## TASK INSTRUCTIONS
Which lines run from the line with "5. First recommendation demo" through the line with "### **Prerequisites**" in the entries below? Print them exactly, both ends included, and nothing more.

## EXERCISE INPUT
---

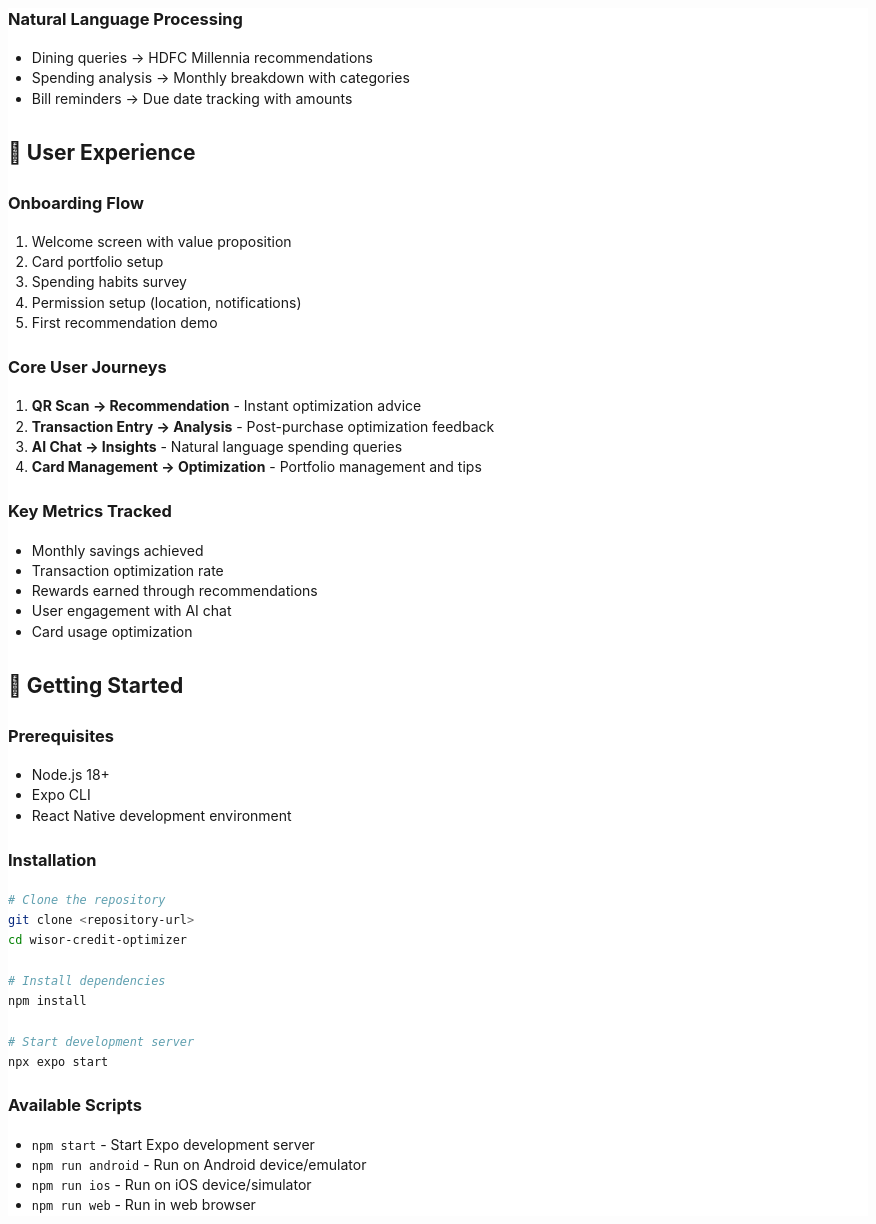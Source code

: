 ### **Natural Language Processing**
- Dining queries → HDFC Millennia recommendations
- Spending analysis → Monthly breakdown with categories
- Bill reminders → Due date tracking with amounts

## 📱 User Experience

### **Onboarding Flow**
1. Welcome screen with value proposition
2. Card portfolio setup
3. Spending habits survey
4. Permission setup (location, notifications)
5. First recommendation demo

### **Core User Journeys**
1. **QR Scan → Recommendation** - Instant optimization advice
2. **Transaction Entry → Analysis** - Post-purchase optimization feedback
3. **AI Chat → Insights** - Natural language spending queries
4. **Card Management → Optimization** - Portfolio management and tips

### **Key Metrics Tracked**
- Monthly savings achieved
- Transaction optimization rate
- Rewards earned through recommendations
- User engagement with AI chat
- Card usage optimization

## 🚀 Getting Started

### **Prerequisites**
- Node.js 18+
- Expo CLI
- React Native development environment

### **Installation**
```bash
# Clone the repository
git clone <repository-url>
cd wisor-credit-optimizer

# Install dependencies
npm install

# Start development server
npx expo start
```

### **Available Scripts**
- `npm start` - Start Expo development server
- `npm run android` - Run on Android device/emulator
- `npm run ios` - Run on iOS device/simulator
- `npm run web` - Run in web browser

---

## REPLY
5. First recommendation demo

### **Core User Journeys**
1. **QR Scan → Recommendation** - Instant optimization advice
2. **Transaction Entry → Analysis** - Post-purchase optimization feedback
3. **AI Chat → Insights** - Natural language spending queries
4. **Card Management → Optimization** - Portfolio management and tips

### **Key Metrics Tracked**
- Monthly savings achieved
- Transaction optimization rate
- Rewards earned through recommendations
- User engagement with AI chat
- Card usage optimization

## 🚀 Getting Started

### **Prerequisites**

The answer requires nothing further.